4.3 ACTIVE LEARNING METHODOLOGIES
All mathematics teachers have their own personal visions of what should happen in the ideal mathematics classroom and what can be achieved in the circumstances in which they teach. These visions differ, just as teachers themselves differ. An approach that suits one teacher, working with a particular class, may not suit another teacher, or indeed the same teacher with a different class. Both so-called "traditional" and "progressive" methods can be successful.

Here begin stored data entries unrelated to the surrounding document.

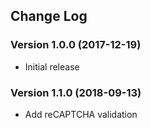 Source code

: ## Change Log
### Version 1.0.0 (2017-12-19)
- Initial release
### Version 1.1.0 (2018-09-13)
- Add reCAPTCHA validation
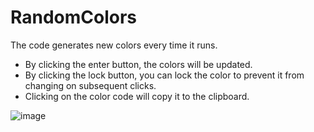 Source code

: # RandomColors

The code generates new colors every time it runs.

<ul>
  <li>By clicking the enter button, the colors will be updated.</li>
  <li>By clicking the lock button, you can lock the color to prevent it from changing on subsequent clicks.</li>
  <li>Clicking on the color code will copy it to the clipboard.</li>
</ul>

![image](https://user-images.githubusercontent.com/116357056/230173680-a09cafae-6493-4419-aa29-449c74b1a35c.png)

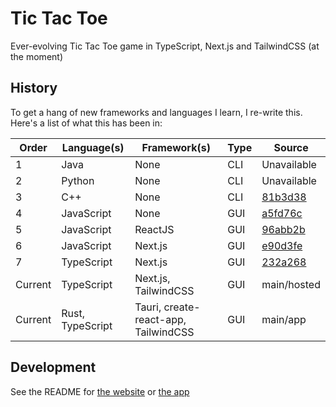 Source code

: # Tic Tac Toe

Ever-evolving Tic Tac Toe game in TypeScript, Next.js and TailwindCSS (at the moment)

## History

To get a hang of new frameworks and languages I learn, I re-write this. Here's a list of what this has been in:

| Order   | Language(s)      | Framework(s)                         | Type | Source                                                                                                      |
| ------- | ---------------- | ------------------------------------ | ---- | ----------------------------------------------------------------------------------------------------------- |
| 1       | Java             | None                                 | CLI  | Unavailable                                                                                                 |
| 2       | Python           | None                                 | CLI  | Unavailable                                                                                                 |
| 3       | C++              | None                                 | CLI  | [81b3d38](https://github.com/khrj/tic-tac-toe/tree/81b3d38c1c66da0b8997768df7eeaee83f03ba94/OLDCPP) |
| 4       | JavaScript       | None                                 | GUI  | [a5fd76c](https://github.com/khrj/tic-tac-toe/tree/a5fd76c15ce35e6fc166684d4e4c0bf3c0b7a39a)        |
| 5       | JavaScript       | ReactJS                              | GUI  | [96abb2b](https://github.com/khrj/tic-tac-toe/tree/96abb2b4e1d467ed52304b1a919a6fd0129ec9f7)        |
| 6       | JavaScript       | Next.js                              | GUI  | [e90d3fe](https://github.com/khrj/tic-tac-toe/tree/e90d3fee9cb97991df5e5ca28aa1fd8860f7e2c7)        |
| 7       | TypeScript       | Next.js                              | GUI  | [232a268](https://github.com/khrj/tic-tac-toe/tree/232a2688a4fed50f0d1cd025a254f961ffe6105f)        |
| Current | TypeScript       | Next.js, TailwindCSS                 | GUI  | main/hosted                                                                                                 |
| Current | Rust, TypeScript | Tauri, create-react-app, TailwindCSS | GUI  | main/app                                                                                                    |

## Development

See the README for [the website](https://github.com/khrj/tic-tac-toe/blob/main/hosted/README.md) or
[the app](https://github.com/khrj/tic-tac-toe/blob/main/app/README.md)
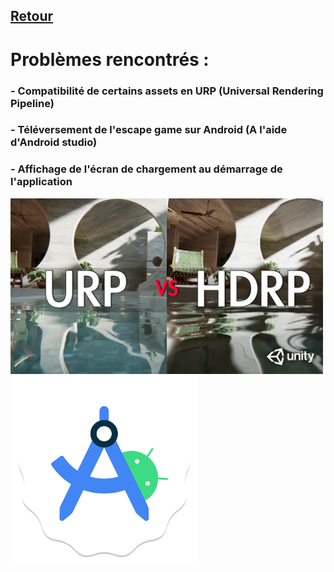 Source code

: ## [Retour](/Readme.md)

# Problèmes rencontrés :

### - Compatibilité de certains assets en URP (Universal Rendering Pipeline)
### - Téléversement de l'escape game sur Android (A l'aide d'Android studio)
### - Affichage de l'écran de chargement au démarrage de l'application

<p float="left">
<img src="/Images/urp_unity.jpg" alt="Unity_urp" width="500">
<img src="/Images/android_studio_logo.png" alt="androidstudio" width="300">
<p/>
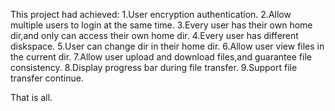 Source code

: This project had achieved:
    1.User encryption authentication.
    2.Allow multiple users to login at the same time.
    3.Every user has their own home dir,and only can access their own home dir.
    4.Every user has different diskspace.
    5.User can change dir in their home dir.
    6.Allow user view files in the current dir.
    7.Allow user upload and download files,and guarantee file consistency.
    8.Display progress bar during file transfer.
    9.Support file transfer continue.

That is all.
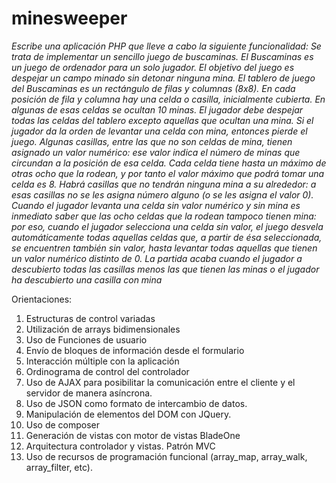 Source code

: # minesweeper
*Escribe una aplicación PHP que lleve a cabo la siguiente funcionalidad:
Se trata de implementar un sencillo juego de buscaminas. 
El Buscaminas es un juego de ordenador para un solo jugador. El objetivo del juego es
despejar un campo minado sin detonar ninguna mina.
El tablero de juego del Buscaminas es un rectángulo de filas y columnas (8x8). En cada posición 
de fila y columna hay una celda o casilla, inicialmente
cubierta. En algunas de esas celdas se ocultan 10 minas. El jugador debe despejar todas las
celdas del tablero excepto aquellas que ocultan una mina. Si el jugador da la orden de
levantar una celda con mina, entonces pierde el juego.
Algunas casillas, entre las que no son celdas de mina, tienen asignado un valor numérico:
ese valor indica el número de minas que circundan a la posición de esa celda. Cada celda
tiene hasta un máximo de otras ocho que la rodean, y por tanto el valor máximo que
podrá tomar una celda es 8.
Habrá casillas que no tendrán ninguna mina a su alrededor: a esas casillas no se les asigna
número alguno (o se les asigna el valor 0). Cuando el jugador levanta una celda sin valor
numérico y sin mina es inmediato saber que las ocho celdas que la rodean tampoco
tienen mina: por eso, cuando el jugador selecciona una celda sin valor, el juego desvela
automáticamente todas aquellas celdas que, a partir de ésa seleccionada, se encuentren
también sin valor, hasta levantar todas aquellas que tienen un valor numérico distinto de
0.
La partida acaba cuando el jugador a descubierto todas las casillas menos las que tienen las minas o
el jugador ha descubierto una casilla con mina*


Orientaciones:
1. Estructuras de control variadas
2. Utilización de arrays bidimensionales
3. Uso de Funciones de usuario
4. Envío de bloques de información desde el formulario
5. Interacción múltiple con la aplicación
6. Ordinograma de control del controlador
7. Uso de AJAX para posibilitar la comunicación entre el cliente y el servidor de manera asíncrona.
8. Uso de JSON como formato de intercambio de datos.
9. Manipulación de elementos del DOM con JQuery.
10. Uso de composer
11. Generación de vistas con motor de vistas BladeOne
12. Arquitectura controlador y vistas. Patrón MVC
13. Uso de recursos de programación funcional (array_map, array_walk, array_filter, etc).



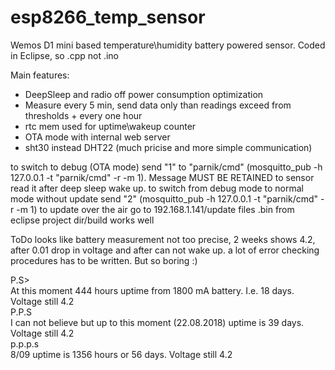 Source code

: # esp8266_temp_sensor
Wemos D1 mini based temperature\humidity battery powered sensor. Coded in Eclipse, so .cpp not .ino

Main features:
- DeepSleep and radio off power consumption optimization
- Measure every 5 min, send data only than readings exceed from thresholds + every one hour
- rtc mem used for uptime\wakeup counter 
- OTA mode with internal web server
- sht30 instead DHT22 (much pricise and more simple communication)
 
 
 to switch to debug (OTA mode) send "1" to "parnik/cmd" (mosquitto_pub -h 127.0.0.1 -t "parnik/cmd" -r -m 1). Message MUST BE RETAINED to sensor read it after deep sleep wake up.
 to switch from debug mode to normal mode without update send "2"  (mosquitto_pub -h 127.0.0.1 -t "parnik/cmd" -r -m 1)
 to update over the air go to 192.168.1.141/update   files .bin from eclipse project dir/build works well
 
ToDo
looks like battery measurement not too precise, 2 weeks shows 4.2, after 0.01 drop in voltage and after can not wake up.
a lot of error checking procedures has to be written. But so boring :)  

P.S>  
At this moment 444 hours uptime from 1800 mA battery. I.e. 18 days. Voltage still 4.2  
P.P.S  
 I can not believe but up to this moment (22.08.2018) uptime is 39 days. Voltage still 4.2   
p.p.p.s  
8/09  uptime is 1356 hours or 56 days. Voltage still 4.2


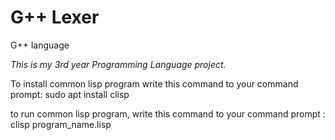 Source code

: # G++ Lexer
 G++ language

*This is my 3rd year Programming Language project.*

To install common lisp program write this command to your command prompt:
sudo apt install clisp

to run common lisp program, write this command to your command prompt :
clisp program_name.lisp

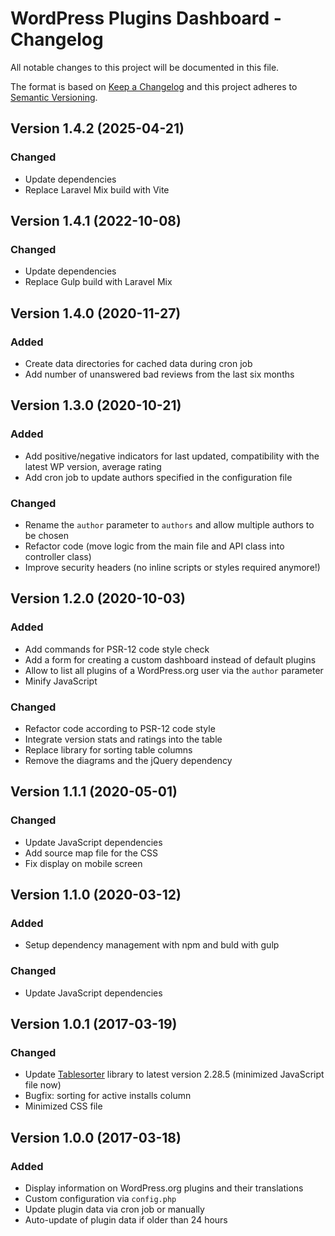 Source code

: # WordPress Plugins Dashboard - Changelog

All notable changes to this project will be documented in this file.

The format is based on [Keep a Changelog](https://keepachangelog.com/en/1.0.0/)
and this project adheres to [Semantic Versioning](https://semver.org/spec/v2.0.0.html).


## Version 1.4.2 (2025-04-21)

### Changed
- Update dependencies
- Replace Laravel Mix build with Vite


## Version 1.4.1 (2022-10-08)

### Changed
- Update dependencies
- Replace Gulp build with Laravel Mix


## Version 1.4.0 (2020-11-27)

### Added
- Create data directories for cached data during cron job
- Add number of unanswered bad reviews from the last six months


## Version 1.3.0 (2020-10-21)

### Added
- Add positive/negative indicators for last updated, compatibility with the latest WP version, average rating
- Add cron job to update authors specified in the configuration file

### Changed
- Rename the `author` parameter to `authors` and allow multiple authors to be chosen
- Refactor code (move logic from the main file and API class into controller class)
- Improve security headers (no inline scripts or styles required anymore!)


## Version 1.2.0 (2020-10-03)

### Added
- Add commands for PSR-12 code style check
- Add a form for creating a custom dashboard instead of default plugins
- Allow to list all plugins of a WordPress.org user via the `author` parameter
- Minify JavaScript

### Changed
- Refactor code according to PSR-12 code style
- Integrate version stats and ratings into the table
- Replace library for sorting table columns
- Remove the diagrams and the jQuery dependency


## Version 1.1.1 (2020-05-01)

### Changed
- Update JavaScript dependencies
- Add source map file for the CSS
- Fix display on mobile screen


## Version 1.1.0 (2020-03-12)

### Added
- Setup dependency management with npm and buld with gulp

### Changed
- Update JavaScript dependencies


## Version 1.0.1 (2017-03-19)

### Changed
* Update [Tablesorter](https://github.com/Mottie/tablesorter) library to latest version 2.28.5 (minimized JavaScript file now)
* Bugfix: sorting for active installs column
* Minimized CSS file


## Version 1.0.0 (2017-03-18)

### Added
* Display information on WordPress.org plugins and their translations
* Custom configuration via `config.php`
* Update plugin data via cron job or manually
* Auto-update of plugin data if older than 24 hours

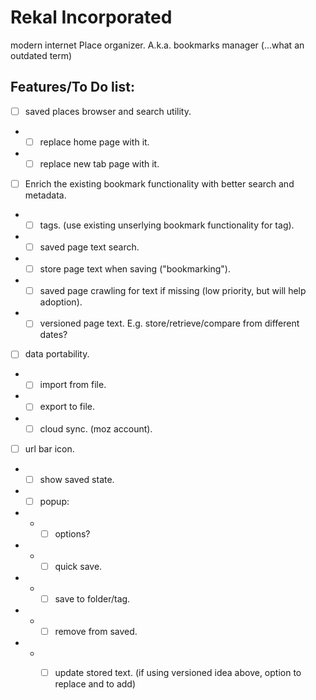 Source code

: Rekal Incorporated
==================

modern internet Place organizer. A.k.a. bookmarks manager (...what an outdated term)

Features/To Do list:
--------------------

- [ ] saved places browser and search utility.
- - [ ] replace home page with it.
- - [ ] replace new tab page with it.
- [ ] Enrich the existing bookmark functionality with better search and metadata.
- - [ ] tags. (use existing unserlying bookmark functionality for tag).
- - [ ] saved page text search.
- - [ ] store page text when saving ("bookmarking").
- - [ ] saved page crawling for text if missing (low priority, but will help adoption).
- - [ ] versioned page text. E.g. store/retrieve/compare from different dates?
- [ ] data portability.
- - [ ] import from file.
- - [ ] export to file.
- - [ ] cloud sync. (moz account).
- [ ] url bar icon.
- - [ ] show saved state.
- - [ ] popup:
- - - [ ] options?
- - - [ ] quick save.
- - - [ ] save to folder/tag.
- - - [ ] remove from saved.
- - - [ ] update stored text. (if using versioned idea above, option to replace and to add)


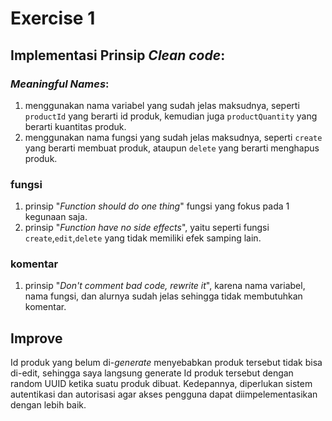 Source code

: # Exercise 1
## Implementasi Prinsip _Clean code_:
### _Meaningful Names_:
1. menggunakan nama variabel yang sudah jelas maksudnya, seperti `productId` yang berarti id produk, kemudian juga `productQuantity` yang berarti kuantitas produk.
2. menggunakan nama fungsi yang sudah jelas maksudnya, seperti `create` yang berarti membuat produk, ataupun `delete` yang berarti menghapus produk.
### fungsi
1. prinsip "_Function should do one thing_" fungsi yang fokus pada 1 kegunaan saja.
2. prinsip "_Function have no side effects_", yaitu seperti fungsi `create`,`edit`,`delete` yang tidak memiliki efek samping lain.
### komentar
1. prinsip "_Don't comment bad code, rewrite it_", karena nama variabel, nama fungsi, dan alurnya sudah jelas sehingga tidak membutuhkan komentar.

## Improve
Id produk yang belum di-_generate_ menyebabkan produk tersebut tidak bisa di-edit, sehingga saya langsung generate Id produk tersebut dengan random UUID ketika suatu produk dibuat.
Kedepannya, diperlukan sistem autentikasi dan autorisasi agar akses pengguna dapat diimpelementasikan dengan lebih baik. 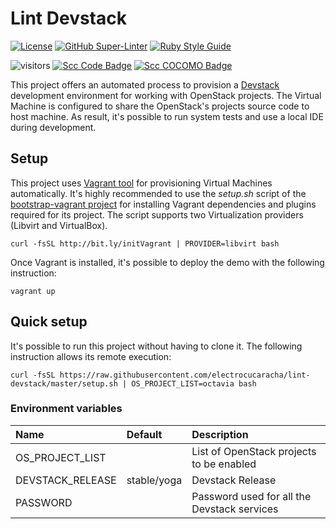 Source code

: # Lint Devstack
<!-- markdown-link-check-disable-next-line -->
[![License](https://img.shields.io/badge/License-Apache%202.0-blue.svg)](https://opensource.org/licenses/Apache-2.0)
[![GitHub Super-Linter](https://github.com/electrocucaracha/lint-devstack/workflows/Lint%20Code%20Base/badge.svg)](https://github.com/marketplace/actions/super-linter)
[![Ruby Style Guide](https://img.shields.io/badge/code_style-rubocop-brightgreen.svg)](https://github.com/rubocop/rubocop)
<!-- markdown-link-check-disable-next-line -->
![visitors](https://visitor-badge.laobi.icu/badge?page_id=electrocucaracha.lint-devstack)
[![Scc Code Badge](https://sloc.xyz/github/electrocucaracha/lint-devstack?category=code)](https://github.com/boyter/scc/)
[![Scc COCOMO Badge](https://sloc.xyz/github/electrocucaracha/lint-devstack?category=cocomo)](https://github.com/boyter/scc/)

This project offers an automated process to provision a [Devstack][1]
development environment for working with OpenStack projects. The
Virtual Machine is configured to share the OpenStack's projects source
code to host machine. As result, it's possible to run system tests
and use a local IDE during development.

## Setup

This project uses [Vagrant tool][2] for provisioning Virtual Machines
automatically. It's highly recommended to use the  *setup.sh* script
of the [bootstrap-vagrant project][3] for installing Vagrant
dependencies and plugins required for its project. The script
supports two Virtualization providers (Libvirt and VirtualBox).

    curl -fsSL http://bit.ly/initVagrant | PROVIDER=libvirt bash

Once Vagrant is installed, it's possible to deploy the demo with the
following instruction:

    vagrant up

## Quick setup

It's possible to run this project without having to clone it. The following
instruction allows its remote execution:

    curl -fsSL https://raw.githubusercontent.com/electrocucaracha/lint-devstack/master/setup.sh | OS_PROJECT_LIST=octavia bash

### Environment variables

| Name              | Default     | Description                                 |
|:------------------|:------------|:--------------------------------------------|
| OS_PROJECT_LIST   |             | List of OpenStack projects to be enabled    |
| DEVSTACK_RELEASE  | stable/yoga | Devstack Release                            |
| PASSWORD          |             | Password used for all the Devstack services |

[1]: http://docs.openstack.org/developer/devstack/
[2]: https://www.vagrantup.com/
[3]: https://github.com/electrocucaracha/bootstrap-vagrant
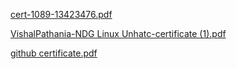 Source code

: [cert-1089-13423476.pdf](https://github.com/vishalpathania/M1_Tictactoe/files/8340600/cert-1089-13423476.pdf)

[VishalPathania-NDG Linux Unhatc-certificate (1).pdf](https://github.com/vishalpathania/M1_Tictactoe/files/8331702/VishalPathania-NDG.Linux.Unhatc-certificate.1.pdf)

[github certificate.pdf](https://github.com/vishalpathania/M1_Tictactoe/files/8350182/github.certificate.pdf)
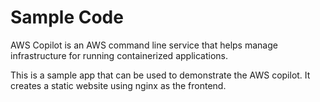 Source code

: # Sample Code

AWS Copilot is an AWS command line service that helps manage infrastructure for running containerized applications.

This is a sample app that can be used to demonstrate the AWS copilot. It creates a static website using nginx as the frontend.

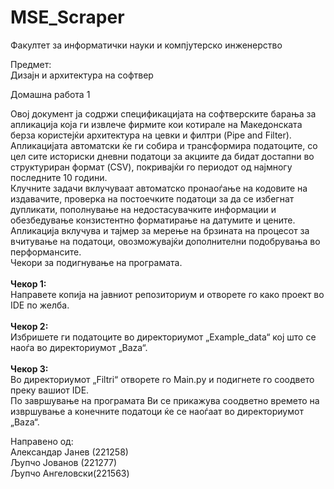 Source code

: ﻿# MSE_Scraper

Факултет за информатички науки и компјутерско инженерство
<br />

Предмет:
<br />
Дизаjн и архитектура на софтвер
<br />

Домашна работа 1
<br />

Овој документ ја содржи спецификацијата на софтверските барања за апликација која ги извлече фирмите кои котирале на Македонската берза користејќи архитектура на цевки и филтри (Pipe and Filter). 
<br />
Апликацијата автоматски ќе ги собира и трансформира податоците, со цел сите историски дневни податоци за акциите да бидат достапни во структуриран формат (CSV), покривајќи го периодот од најмногу последните 10 години.
<br />
Клучните задачи вклучуваат автоматско пронаоѓање на кодовите на издавачите, проверка на постоечките податоци за да се избегнат дупликати, пополнување на недостасувачките информации и обезбедување конзистентно форматирање на датумите и цените. 
<br />
Aпликација вклучува и тајмер за мерење на брзината на процесот за вчитување на податоци, овозможувајќи дополнителни подобрувања во перформансите. 
<br />
Чекори за подигнување на програмата.
<br />
<br />
**Чекор 1:**
<br />
  Направете копија на јавниот репозиториум и отворете го како проект во IDE по желба.
  <br />
  <br />
**Чекор 2:**
<br />
  Избришете ги податоците во директориумот „Example_data“ кој што се наоѓа во директориумот „Baza“.
  <br />
  <br />
**Чекор 3:**
<br />
  Во директориумот „Filtri“ отворете го Main.py и подигнете го соодвето преку вашиот IDE.
  <br />
По завршување на програмата Ви се прикажува соодветно времето на извршување а конечните податоци ќе се наоѓаат во директориумот „Baza“.
<br />


Направено од:<br />
  Александар Јанев (221258)<br />
  Љупчо Јованов (221277)<br />
  Љупчо Ангеловски(221563)<br />



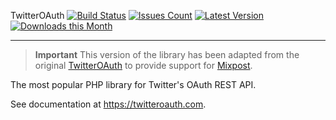 <span itemprop="name">TwitterOAuth</span> [![Build Status](https://github.com/abraham/twitteroauth/workflows/Test/badge.svg)](https://github.com/abraham/twitteroauth/actions) [![Issues Count](https://img.shields.io/github/issues/abraham/twitteroauth.svg)](https://github.com/abraham/twitteroauth/issues) [![Latest Version](https://img.shields.io/packagist/v/abraham/twitteroauth.svg)](https://packagist.org/packages/abraham/twitteroauth) [![Downloads this Month](https://img.shields.io/packagist/dm/abraham/twitteroauth.svg)](https://packagist.org/packages/abraham/twitteroauth)

---

> **Important**
> This version of the library has been adapted from the original [TwitterOAuth](https://github.com/abraham/twitteroauth) to provide support for [Mixpost](https://mixpost.app).

<p itemprop="description">The most popular PHP library for Twitter's OAuth REST API.</p>

See documentation at https://twitteroauth.com.
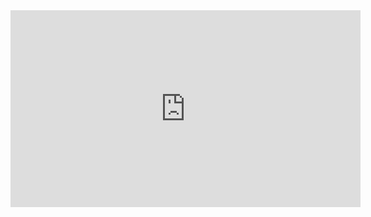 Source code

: 


<iframe width="560" height="315" src="https://www.youtube.com/embed/Sb8XVheowVQ" title="YouTube video player" frameborder="0" allow="accelerometer; autoplay; clipboard-write; encrypted-media; gyroscope; picture-in-picture; web-share" allowfullscreen></iframe>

However, some teachers have found that methods that were successful in the past do not work so well with to-day's students. Some teachers would like to experiment with a broader range of teaching approaches, and would welcome guidance as to how they might do so. This section of the Guidelines addresses the issue, offers a rationale for using active learning methodologies and describes a range of such methodologies. The following sections provide concrete examples of the methodologies reflecting work done by teachers in Irish schools across a wide range of topic areas. Naturally, these approaches are meant to augment, not replace, existing ones. In particular, provision of opportunities for frequent practice (so that students' procedural skills become, and then remain, appropriately fluent) will still be an integral and essential feature in the teaching of mathematics. It is hoped that teachers will study the methodologies outlined below, apply those with which they feel comfortable, and adapt their own methods correspondingly, if necessary.
RATIONALE
As indicated in Section 3.3, the revised mathematics syllabus gives greater emphasis than did its predecessor to the following: increased depth ofunderstanding, effective communication, and appreciationand enjoyment of mathematics. Specifically, objectives C, E, G, H, and I emphasise
- relational learning
- the making of simple mathematical models and the justifying of conclusions
- the exercise of psychomotor skills
- communicating verbally
- appreciating mathematics and recognising it throughout the curriculum and beyond.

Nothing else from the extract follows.